Impulsive control and synchronization of a new unified hyperchaotic system with varying control gains and impulsive intervals

Abstract

In this paper, we investigate the impulsive control and synchronization of a new unified hyperchaotic system. This new system unifies both the hyperchaotic Lorenz system and the hyperchaotic Chen system. Some conditions are given to guarantee the global asymptotic stability of the controlled and synchronized system. The control gains and impulsive intervals are both variable.

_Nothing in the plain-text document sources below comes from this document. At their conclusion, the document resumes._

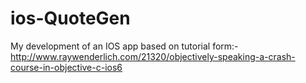 # ios-QuoteGen
My development of an IOS app based on tutorial form:-
http://www.raywenderlich.com/21320/objectively-speaking-a-crash-course-in-objective-c-ios6
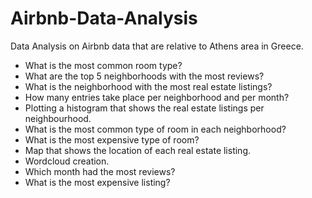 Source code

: # Airbnb-Data-Analysis
Data Analysis on  Airbnb  data that are relative to Athens area in Greece.

* What is the most common room type?
* What are the top 5 neighborhoods with the most reviews?
* What is the neighborhood with the most real estate listings?
* How many entries take place per neighborhood and per month?
* Plotting a histogram that shows the real estate listings per neighbourhood.
* What is the most common type of room in each neighborhood?
* What is the most expensive type of room?
* Map that shows the location of each real estate listing.
* Wordcloud creation.
* Which month had the most reviews?
* What is the most expensive listing?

Moreover, we estimate the upper bound of impulsive interval for stable control and synchronization. Simulations are included to show the effectiveness of the theoretical results.

1 Introduction

Compared to most other methods of chaos control and synchronization, the main advantages of impulsive method are that [1–3]: (1) it allows the control and synchronization of a chaotic system by using only small control impulses at discrete instants; (2) it provides an efficient technology to deal with systems which cannot endure continuous disturbance; (3) since only impulses at discrete instants are needed, it is more efficient, secure, and thus useful in many applications, especially for secure communication [4, 5]. In addition, there exist many examples of impulsive control systems in practice, such as the population control system of insects, some chemical reactors, financial systems [6], and neural networks [7].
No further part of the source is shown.